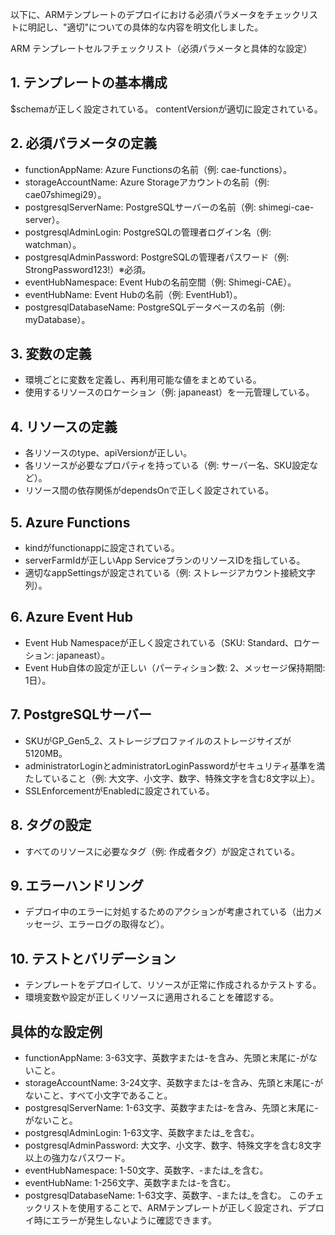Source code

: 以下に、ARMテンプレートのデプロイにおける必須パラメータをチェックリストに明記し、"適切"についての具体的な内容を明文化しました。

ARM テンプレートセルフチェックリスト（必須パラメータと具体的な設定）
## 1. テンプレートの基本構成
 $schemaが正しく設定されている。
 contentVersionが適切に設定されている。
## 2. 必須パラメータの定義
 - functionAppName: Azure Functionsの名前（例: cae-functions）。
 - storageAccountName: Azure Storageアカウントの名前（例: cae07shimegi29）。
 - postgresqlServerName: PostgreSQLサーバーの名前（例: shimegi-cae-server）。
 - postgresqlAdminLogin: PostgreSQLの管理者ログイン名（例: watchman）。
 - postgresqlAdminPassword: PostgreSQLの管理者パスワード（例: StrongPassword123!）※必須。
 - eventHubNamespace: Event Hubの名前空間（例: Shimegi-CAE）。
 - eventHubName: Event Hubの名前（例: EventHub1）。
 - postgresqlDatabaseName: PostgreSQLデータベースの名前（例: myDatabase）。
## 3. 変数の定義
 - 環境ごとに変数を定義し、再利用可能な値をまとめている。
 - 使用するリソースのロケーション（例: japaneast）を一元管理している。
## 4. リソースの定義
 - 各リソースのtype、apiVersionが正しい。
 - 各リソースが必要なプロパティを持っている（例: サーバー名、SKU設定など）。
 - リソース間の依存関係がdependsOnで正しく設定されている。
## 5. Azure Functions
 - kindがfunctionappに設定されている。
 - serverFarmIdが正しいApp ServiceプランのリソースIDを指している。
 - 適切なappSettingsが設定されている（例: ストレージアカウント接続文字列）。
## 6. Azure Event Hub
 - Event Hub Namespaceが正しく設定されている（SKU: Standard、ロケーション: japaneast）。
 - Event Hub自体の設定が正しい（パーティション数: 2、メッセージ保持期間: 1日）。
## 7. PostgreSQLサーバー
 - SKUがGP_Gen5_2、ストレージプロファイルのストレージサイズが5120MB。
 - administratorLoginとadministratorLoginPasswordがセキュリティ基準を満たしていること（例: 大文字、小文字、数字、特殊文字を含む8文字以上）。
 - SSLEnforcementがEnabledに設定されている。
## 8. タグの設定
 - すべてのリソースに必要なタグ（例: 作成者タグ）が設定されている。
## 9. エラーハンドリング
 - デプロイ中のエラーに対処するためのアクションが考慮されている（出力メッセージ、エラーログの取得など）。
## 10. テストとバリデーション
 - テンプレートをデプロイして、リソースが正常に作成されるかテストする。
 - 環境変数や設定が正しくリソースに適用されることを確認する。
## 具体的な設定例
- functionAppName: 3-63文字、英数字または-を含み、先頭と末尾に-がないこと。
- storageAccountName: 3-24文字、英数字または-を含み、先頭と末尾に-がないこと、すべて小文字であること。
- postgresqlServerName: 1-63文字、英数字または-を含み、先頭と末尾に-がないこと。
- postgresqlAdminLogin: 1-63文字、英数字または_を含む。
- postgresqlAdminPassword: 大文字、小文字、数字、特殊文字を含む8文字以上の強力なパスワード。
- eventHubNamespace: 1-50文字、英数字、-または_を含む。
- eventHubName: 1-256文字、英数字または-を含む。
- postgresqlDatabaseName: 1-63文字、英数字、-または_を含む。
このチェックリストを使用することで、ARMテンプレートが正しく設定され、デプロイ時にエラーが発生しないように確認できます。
----
Assignment
Isolate each line of the listing above that includes "postgresqlAdminPassword". Copy it.

Solved problem
 - postgresqlAdminPassword: PostgreSQLの管理者パスワード（例: StrongPassword123!）※必須。
- postgresqlAdminPassword: 大文字、小文字、数字、特殊文字を含む8文字以上の強力なパスワード。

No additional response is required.